Emsal Mahkeme Kararı Ankara Bölge Adliye Mahkemesi 27. Hukuk Dairesi 2021/578 E. 2023/246 K. 01.03.2023 T.

Görüntülediğiniz mahkeme kararı henüz kesinleşmemiştir. Yararlı olması amacıyla eklenmiştir.

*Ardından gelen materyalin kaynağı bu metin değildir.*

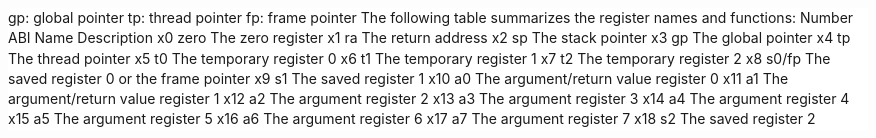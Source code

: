 gp: global pointer
tp: thread pointer
fp: frame pointer
The following table summarizes the register names and functions:
Number
ABI Name
Description
x0
zero
The zero register
x1
ra
The return address
x2
sp
The stack pointer
x3
gp
The global pointer
x4
tp
The thread pointer
x5
t0
The temporary register 0
x6
t1
The temporary register 1
x7
t2
The temporary register 2
x8
s0/fp
The saved register 0 or the frame pointer
x9
s1
The saved register 1
x10
a0
The argument/return value register 0
x11
a1
The argument/return value register 1
x12
a2
The argument register 2
x13
a3
The argument register 3
x14
a4
The argument register 4
x15
a5
The argument register 5
x16
a6
The argument register 6
x17
a7
The argument register 7
x18
s2
The saved register 2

T.C. ANKARA BÖLGE ADLİYE MAHKEMESİ 27. HUKUK DAİRESİ
Esas No: 2021/578 – Karar No:2023/246
T.C.
ANKARA
BÖLGE ADLİYE MAHKEMESİ
27. HUKUK DAİRESİ

DOSYA NO : 2021/578
KARAR NO : 2023/246

T Ü R K M İ L L E T İ A D I N A
K A R A R

BAŞKAN : … (…)
ÜYE : … (…)
ÜYE : … (…)
KATİP : … (…)

İNCELENEN KARARIN
MAHKEMESİ : ANKARA 10. ASLİYE TİCARET MAHKEMESİ
TARİHİ : 25/02/2021
NUMARASI : 2018/347 E-2021/109 K

DAVACI :
VEKİLİ : Av. …- E-TEBLİGAT

DAVALI :
VEKİLİ : Av. …- E-TEBLİGAT

DAVANIN KONUSU : İtirazın İptali (Eser Sözleşmesinden Kaynaklanan)
KARAR TARİHİ : 01/03/2023
KARAR YAZIM TARİHİ : 24/03/2023
Davacı vekili tarafından davalı aleyhine açılan itirazın iptali davasında mahkemece davanın kısmen kabulüne dair verilen karara karşı süresi içinde taraf vekillerince istinaf başvurusunda bulunulması üzerine yapılan inceleme sonucunda;
GEREĞİ GÖRÜŞÜLÜP DÜŞÜNÜLDÜ:
Davacı vekili; müvekkili şirketin cam balkon işleri yaptığını, davalı şirkete ait iş yerinin katlanır cam sistemlerinin yapımı hususunda m²’si KDV hariç 650,00 TL üzerinden anlaşma sağlandığını, müvekkili şirketin üstlendiği işi eksiksiz ve tam olarak yerine getirdiğini, iş sonunda davalı şirkete fatura kesildiğini ancak ödemenin yapılmadığını, birçok kez ödemenin yapılmasının talep edildiğini ancak davalı şirketin bedeli ödemekten kaçınması üzerine alacağı tahsil amacı ile Ankara 10. İcra Müdürlüğü’nün 2017/20613 sayılı dosyası üzerinden icra takibine girişildiğini, davalı şirket tarafından takibe haksız ve kötü niyetli olarak itiraz edildiğini belirterek; itirazın iptali ile takibin devamını ve takip konusu alacağın %20’sinden az olmamak şartıyla icra inkar tazminatı takdirini talep etmiştir.
Davalı vekili; müvekkili şirket ile davacı şirket arasında yapılan anlaşma gereği davacı şirketin müvekkiline ait iş yerine katlanır cam sistemi yapmayı taahhüt ettiğini ancak işin süresi içinde yapılmamasına karşın davacı şirket sahibi ve yetkilisi …’un hesabına 9.500,00 TL ödeme yapıldığını, daha sonrasında ayıplı iş ve hatalı montaj neticesinde cam mekanizmasında arıza meydana geldiğini, meydana gelen arızanın derhal davacı şirkete bildirildiğini ancak davacı şirket tarafından herhangi bir tadilat onarım yapılmadığını, müvekkili şirketin meydana gelen arızayı kendi imkanları ile tamir ettirdiğini ve 2.500,00 TL tutarında maddi bir külfet altında kaldığını, bununla birlikte meydana gelen arıza sebebi ile dışarıya yayılan ses ve gürültü neticesinde Çankaya Belediyesi Çevre Koruma ve Kontrol Müdürlüğü tarafından müvekkili şirket hakkında tutanak tanzim edildiğini belirterek; davanın reddi ile %20 kötüniyet tazminatı takdirini savunmuştur.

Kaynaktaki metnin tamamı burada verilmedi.